= What is expected =
Return the records exactly, with nothing added.

Stored data entries
- - -
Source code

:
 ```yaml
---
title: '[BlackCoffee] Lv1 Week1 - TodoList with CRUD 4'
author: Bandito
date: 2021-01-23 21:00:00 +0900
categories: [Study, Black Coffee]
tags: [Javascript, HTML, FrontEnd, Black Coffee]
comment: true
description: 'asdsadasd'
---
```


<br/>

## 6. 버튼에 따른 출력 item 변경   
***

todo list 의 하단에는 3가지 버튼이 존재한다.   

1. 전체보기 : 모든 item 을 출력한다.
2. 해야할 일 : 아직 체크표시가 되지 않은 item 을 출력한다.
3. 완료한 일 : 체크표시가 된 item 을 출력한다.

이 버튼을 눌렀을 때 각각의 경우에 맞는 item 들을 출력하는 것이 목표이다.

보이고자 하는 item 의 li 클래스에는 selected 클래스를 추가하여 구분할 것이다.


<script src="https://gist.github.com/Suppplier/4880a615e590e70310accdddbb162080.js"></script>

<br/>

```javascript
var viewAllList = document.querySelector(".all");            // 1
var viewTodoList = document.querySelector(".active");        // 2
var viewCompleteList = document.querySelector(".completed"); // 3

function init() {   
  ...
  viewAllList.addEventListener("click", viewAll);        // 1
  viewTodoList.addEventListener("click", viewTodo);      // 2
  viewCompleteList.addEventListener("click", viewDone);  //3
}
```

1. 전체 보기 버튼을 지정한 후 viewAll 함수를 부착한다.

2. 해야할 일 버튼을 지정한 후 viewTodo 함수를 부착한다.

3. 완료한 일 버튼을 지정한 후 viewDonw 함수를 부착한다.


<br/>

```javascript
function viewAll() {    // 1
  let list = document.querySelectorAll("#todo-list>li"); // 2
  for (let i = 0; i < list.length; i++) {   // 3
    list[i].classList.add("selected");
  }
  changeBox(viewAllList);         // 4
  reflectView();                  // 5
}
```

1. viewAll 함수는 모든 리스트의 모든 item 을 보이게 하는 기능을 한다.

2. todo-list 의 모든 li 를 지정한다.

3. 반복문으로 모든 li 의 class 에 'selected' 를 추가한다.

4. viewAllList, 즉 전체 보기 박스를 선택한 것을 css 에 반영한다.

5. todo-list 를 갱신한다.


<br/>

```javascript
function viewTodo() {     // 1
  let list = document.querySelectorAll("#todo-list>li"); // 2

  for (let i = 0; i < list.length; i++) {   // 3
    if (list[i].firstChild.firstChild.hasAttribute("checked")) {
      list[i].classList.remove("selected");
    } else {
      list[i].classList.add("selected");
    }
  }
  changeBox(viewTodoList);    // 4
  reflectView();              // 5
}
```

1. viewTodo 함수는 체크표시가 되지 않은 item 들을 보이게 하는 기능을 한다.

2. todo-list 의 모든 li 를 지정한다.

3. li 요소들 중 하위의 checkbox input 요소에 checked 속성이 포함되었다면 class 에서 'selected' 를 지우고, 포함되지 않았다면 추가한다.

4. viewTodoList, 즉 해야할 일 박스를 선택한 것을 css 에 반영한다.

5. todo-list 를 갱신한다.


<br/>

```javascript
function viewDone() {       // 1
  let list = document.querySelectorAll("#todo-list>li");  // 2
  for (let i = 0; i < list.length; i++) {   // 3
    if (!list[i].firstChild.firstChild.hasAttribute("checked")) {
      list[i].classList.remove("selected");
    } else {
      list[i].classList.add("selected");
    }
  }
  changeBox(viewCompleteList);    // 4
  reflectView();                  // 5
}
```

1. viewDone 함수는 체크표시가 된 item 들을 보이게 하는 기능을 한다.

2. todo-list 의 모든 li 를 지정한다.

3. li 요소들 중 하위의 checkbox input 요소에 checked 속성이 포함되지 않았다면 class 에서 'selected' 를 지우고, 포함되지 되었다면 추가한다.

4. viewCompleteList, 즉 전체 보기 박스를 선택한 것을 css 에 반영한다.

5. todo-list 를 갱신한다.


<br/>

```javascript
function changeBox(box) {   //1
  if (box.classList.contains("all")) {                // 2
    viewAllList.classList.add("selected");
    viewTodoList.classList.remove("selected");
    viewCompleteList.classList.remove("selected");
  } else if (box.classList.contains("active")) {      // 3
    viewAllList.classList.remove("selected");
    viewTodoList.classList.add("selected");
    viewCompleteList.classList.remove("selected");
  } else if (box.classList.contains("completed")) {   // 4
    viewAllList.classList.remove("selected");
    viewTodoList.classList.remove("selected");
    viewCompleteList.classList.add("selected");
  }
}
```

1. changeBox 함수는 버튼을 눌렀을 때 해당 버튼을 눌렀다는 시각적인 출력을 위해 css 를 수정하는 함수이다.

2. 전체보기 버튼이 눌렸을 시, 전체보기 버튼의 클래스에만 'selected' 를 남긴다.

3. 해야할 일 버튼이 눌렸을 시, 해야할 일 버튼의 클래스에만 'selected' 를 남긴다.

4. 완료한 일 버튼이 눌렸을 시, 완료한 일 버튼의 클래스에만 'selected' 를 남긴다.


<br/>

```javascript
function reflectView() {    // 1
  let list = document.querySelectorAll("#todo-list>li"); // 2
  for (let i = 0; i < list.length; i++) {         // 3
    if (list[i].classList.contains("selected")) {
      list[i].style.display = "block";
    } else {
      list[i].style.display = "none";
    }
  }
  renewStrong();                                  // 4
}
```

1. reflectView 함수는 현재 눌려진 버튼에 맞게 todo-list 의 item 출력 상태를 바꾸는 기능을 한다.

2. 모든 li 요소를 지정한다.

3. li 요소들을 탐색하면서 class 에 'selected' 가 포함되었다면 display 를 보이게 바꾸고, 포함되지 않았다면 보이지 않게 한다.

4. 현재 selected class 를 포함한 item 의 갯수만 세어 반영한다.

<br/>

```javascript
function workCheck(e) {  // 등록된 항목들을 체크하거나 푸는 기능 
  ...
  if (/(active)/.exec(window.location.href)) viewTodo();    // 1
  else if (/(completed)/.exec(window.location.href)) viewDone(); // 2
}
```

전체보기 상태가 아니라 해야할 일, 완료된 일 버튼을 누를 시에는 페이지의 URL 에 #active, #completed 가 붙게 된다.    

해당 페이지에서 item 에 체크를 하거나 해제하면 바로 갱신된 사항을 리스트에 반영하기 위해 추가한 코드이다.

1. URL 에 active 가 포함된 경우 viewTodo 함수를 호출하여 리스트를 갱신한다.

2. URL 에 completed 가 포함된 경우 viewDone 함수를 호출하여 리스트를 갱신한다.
- - -
= Answer space =
Source code

:
 ```yaml
---
title: '[BlackCoffee] Lv1 Week1 - TodoList with CRUD 4'
author: Bandito
date: 2021-01-23 21:00:00 +0900
categories: [Study, Black Coffee]
tags: [Javascript, HTML, FrontEnd, Black Coffee]
comment: true
description: 'asdsadasd'
---
```


<br/>

## 6. 버튼에 따른 출력 item 변경   
***

todo list 의 하단에는 3가지 버튼이 존재한다.   

1. 전체보기 : 모든 item 을 출력한다.
2. 해야할 일 : 아직 체크표시가 되지 않은 item 을 출력한다.
3. 완료한 일 : 체크표시가 된 item 을 출력한다.

이 버튼을 눌렀을 때 각각의 경우에 맞는 item 들을 출력하는 것이 목표이다.

보이고자 하는 item 의 li 클래스에는 selected 클래스를 추가하여 구분할 것이다.


<script src="https://gist.github.com/Suppplier/4880a615e590e70310accdddbb162080.js"></script>

<br/>

```javascript
var viewAllList = document.querySelector(".all");            // 1
var viewTodoList = document.querySelector(".active");        // 2
var viewCompleteList = document.querySelector(".completed"); // 3

function init() {   
  ...
  viewAllList.addEventListener("click", viewAll);        // 1
  viewTodoList.addEventListener("click", viewTodo);      // 2
  viewCompleteList.addEventListener("click", viewDone);  //3
}
```

1. 전체 보기 버튼을 지정한 후 viewAll 함수를 부착한다.

2. 해야할 일 버튼을 지정한 후 viewTodo 함수를 부착한다.

3. 완료한 일 버튼을 지정한 후 viewDonw 함수를 부착한다.


<br/>

```javascript
function viewAll() {    // 1
  let list = document.querySelectorAll("#todo-list>li"); // 2
  for (let i = 0; i < list.length; i++) {   // 3
    list[i].classList.add("selected");
  }
  changeBox(viewAllList);         // 4
  reflectView();                  // 5
}
```

1. viewAll 함수는 모든 리스트의 모든 item 을 보이게 하는 기능을 한다.

2. todo-list 의 모든 li 를 지정한다.

3. 반복문으로 모든 li 의 class 에 'selected' 를 추가한다.

4. viewAllList, 즉 전체 보기 박스를 선택한 것을 css 에 반영한다.

5. todo-list 를 갱신한다.


<br/>

```javascript
function viewTodo() {     // 1
  let list = document.querySelectorAll("#todo-list>li"); // 2

  for (let i = 0; i < list.length; i++) {   // 3
    if (list[i].firstChild.firstChild.hasAttribute("checked")) {
      list[i].classList.remove("selected");
    } else {
      list[i].classList.add("selected");
    }
  }
  changeBox(viewTodoList);    // 4
  reflectView();              // 5
}
```

1. viewTodo 함수는 체크표시가 되지 않은 item 들을 보이게 하는 기능을 한다.

2. todo-list 의 모든 li 를 지정한다.

3. li 요소들 중 하위의 checkbox input 요소에 checked 속성이 포함되었다면 class 에서 'selected' 를 지우고, 포함되지 않았다면 추가한다.

4. viewTodoList, 즉 해야할 일 박스를 선택한 것을 css 에 반영한다.

5. todo-list 를 갱신한다.


<br/>

```javascript
function viewDone() {       // 1
  let list = document.querySelectorAll("#todo-list>li");  // 2
  for (let i = 0; i < list.length; i++) {   // 3
    if (!list[i].firstChild.firstChild.hasAttribute("checked")) {
      list[i].classList.remove("selected");
    } else {
      list[i].classList.add("selected");
    }
  }
  changeBox(viewCompleteList);    // 4
  reflectView();                  // 5
}
```

1. viewDone 함수는 체크표시가 된 item 들을 보이게 하는 기능을 한다.

2. todo-list 의 모든 li 를 지정한다.

3. li 요소들 중 하위의 checkbox input 요소에 checked 속성이 포함되지 않았다면 class 에서 'selected' 를 지우고, 포함되지 되었다면 추가한다.

4. viewCompleteList, 즉 전체 보기 박스를 선택한 것을 css 에 반영한다.

5. todo-list 를 갱신한다.


<br/>

```javascript
function changeBox(box) {   //1
  if (box.classList.contains("all")) {                // 2
    viewAllList.classList.add("selected");
    viewTodoList.classList.remove("selected");
    viewCompleteList.classList.remove("selected");
  } else if (box.classList.contains("active")) {      // 3
    viewAllList.classList.remove("selected");
    viewTodoList.classList.add("selected");
    viewCompleteList.classList.remove("selected");
  } else if (box.classList.contains("completed")) {   // 4
    viewAllList.classList.remove("selected");
    viewTodoList.classList.remove("selected");
    viewCompleteList.classList.add("selected");
  }
}
```

1. changeBox 함수는 버튼을 눌렀을 때 해당 버튼을 눌렀다는 시각적인 출력을 위해 css 를 수정하는 함수이다.

2. 전체보기 버튼이 눌렸을 시, 전체보기 버튼의 클래스에만 'selected' 를 남긴다.

3. 해야할 일 버튼이 눌렸을 시, 해야할 일 버튼의 클래스에만 'selected' 를 남긴다.

4. 완료한 일 버튼이 눌렸을 시, 완료한 일 버튼의 클래스에만 'selected' 를 남긴다.


<br/>

```javascript
function reflectView() {    // 1
  let list = document.querySelectorAll("#todo-list>li"); // 2
  for (let i = 0; i < list.length; i++) {         // 3
    if (list[i].classList.contains("selected")) {
      list[i].style.display = "block";
    } else {
      list[i].style.display = "none";
    }
  }
  renewStrong();                                  // 4
}
```

1. reflectView 함수는 현재 눌려진 버튼에 맞게 todo-list 의 item 출력 상태를 바꾸는 기능을 한다.

2. 모든 li 요소를 지정한다.

3. li 요소들을 탐색하면서 class 에 'selected' 가 포함되었다면 display 를 보이게 바꾸고, 포함되지 않았다면 보이지 않게 한다.

4. 현재 selected class 를 포함한 item 의 갯수만 세어 반영한다.

<br/>

```javascript
function workCheck(e) {  // 등록된 항목들을 체크하거나 푸는 기능 
  ...
  if (/(active)/.exec(window.location.href)) viewTodo();    // 1
  else if (/(completed)/.exec(window.location.href)) viewDone(); // 2
}
```

전체보기 상태가 아니라 해야할 일, 완료된 일 버튼을 누를 시에는 페이지의 URL 에 #active, #completed 가 붙게 된다.    

해당 페이지에서 item 에 체크를 하거나 해제하면 바로 갱신된 사항을 리스트에 반영하기 위해 추가한 코드이다.

1. URL 에 active 가 포함된 경우 viewTodo 함수를 호출하여 리스트를 갱신한다.

2. URL 에 completed 가 포함된 경우 viewDone 함수를 호출하여 리스트를 갱신한다.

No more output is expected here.